_Required action_: Each line of the listing where "begin" appears should be reported.

=== Exercise data ===

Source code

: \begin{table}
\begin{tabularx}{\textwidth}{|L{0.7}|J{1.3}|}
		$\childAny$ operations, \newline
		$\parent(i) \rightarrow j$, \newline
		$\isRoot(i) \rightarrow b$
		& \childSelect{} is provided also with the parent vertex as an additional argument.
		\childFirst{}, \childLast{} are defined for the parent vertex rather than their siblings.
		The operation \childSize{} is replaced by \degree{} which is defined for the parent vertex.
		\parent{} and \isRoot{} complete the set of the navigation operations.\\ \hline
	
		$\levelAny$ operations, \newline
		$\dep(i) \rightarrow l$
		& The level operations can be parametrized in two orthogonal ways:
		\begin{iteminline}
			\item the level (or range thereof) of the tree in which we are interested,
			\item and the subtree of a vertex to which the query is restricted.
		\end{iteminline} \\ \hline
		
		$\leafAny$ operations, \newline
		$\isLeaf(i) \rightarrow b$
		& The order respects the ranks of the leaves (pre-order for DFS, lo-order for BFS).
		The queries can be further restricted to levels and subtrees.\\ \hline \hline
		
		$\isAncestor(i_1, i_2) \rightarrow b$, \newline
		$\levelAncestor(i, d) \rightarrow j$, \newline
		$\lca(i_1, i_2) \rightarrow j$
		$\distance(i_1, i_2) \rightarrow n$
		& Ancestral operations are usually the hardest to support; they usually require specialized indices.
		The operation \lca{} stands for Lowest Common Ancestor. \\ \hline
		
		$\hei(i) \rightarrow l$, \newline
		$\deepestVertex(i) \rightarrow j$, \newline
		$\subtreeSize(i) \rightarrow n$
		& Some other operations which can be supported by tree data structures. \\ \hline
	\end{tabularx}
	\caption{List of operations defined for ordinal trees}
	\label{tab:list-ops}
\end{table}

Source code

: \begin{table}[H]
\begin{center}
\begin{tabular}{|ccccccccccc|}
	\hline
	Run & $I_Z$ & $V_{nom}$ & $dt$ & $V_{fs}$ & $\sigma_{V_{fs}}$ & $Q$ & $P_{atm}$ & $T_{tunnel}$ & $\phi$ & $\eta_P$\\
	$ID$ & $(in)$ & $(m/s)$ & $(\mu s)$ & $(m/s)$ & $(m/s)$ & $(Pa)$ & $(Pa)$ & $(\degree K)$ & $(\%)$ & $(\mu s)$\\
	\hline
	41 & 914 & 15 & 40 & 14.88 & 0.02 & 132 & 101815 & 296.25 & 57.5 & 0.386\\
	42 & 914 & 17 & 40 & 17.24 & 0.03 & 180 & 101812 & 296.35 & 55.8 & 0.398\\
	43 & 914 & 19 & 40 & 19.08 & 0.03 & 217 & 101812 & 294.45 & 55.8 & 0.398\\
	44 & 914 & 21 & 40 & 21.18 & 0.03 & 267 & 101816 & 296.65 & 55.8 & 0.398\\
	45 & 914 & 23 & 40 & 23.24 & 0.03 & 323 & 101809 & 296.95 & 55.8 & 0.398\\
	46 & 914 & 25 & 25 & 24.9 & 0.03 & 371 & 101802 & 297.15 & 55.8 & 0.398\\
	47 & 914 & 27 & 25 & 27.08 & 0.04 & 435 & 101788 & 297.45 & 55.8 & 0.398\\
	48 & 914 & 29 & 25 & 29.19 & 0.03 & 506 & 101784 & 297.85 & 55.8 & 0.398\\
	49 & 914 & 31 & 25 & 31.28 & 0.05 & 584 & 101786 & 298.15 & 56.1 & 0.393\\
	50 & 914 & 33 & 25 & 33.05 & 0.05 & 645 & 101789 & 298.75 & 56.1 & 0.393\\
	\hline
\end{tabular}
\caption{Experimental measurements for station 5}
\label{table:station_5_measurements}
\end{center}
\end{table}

===

_Exercise answer_:
: \begin{table}
\begin{tabularx}{\textwidth}{|L{0.7}|J{1.3}|}
		\begin{iteminline}
: \begin{table}[H]
\begin{center}
\begin{tabular}{|ccccccccccc|}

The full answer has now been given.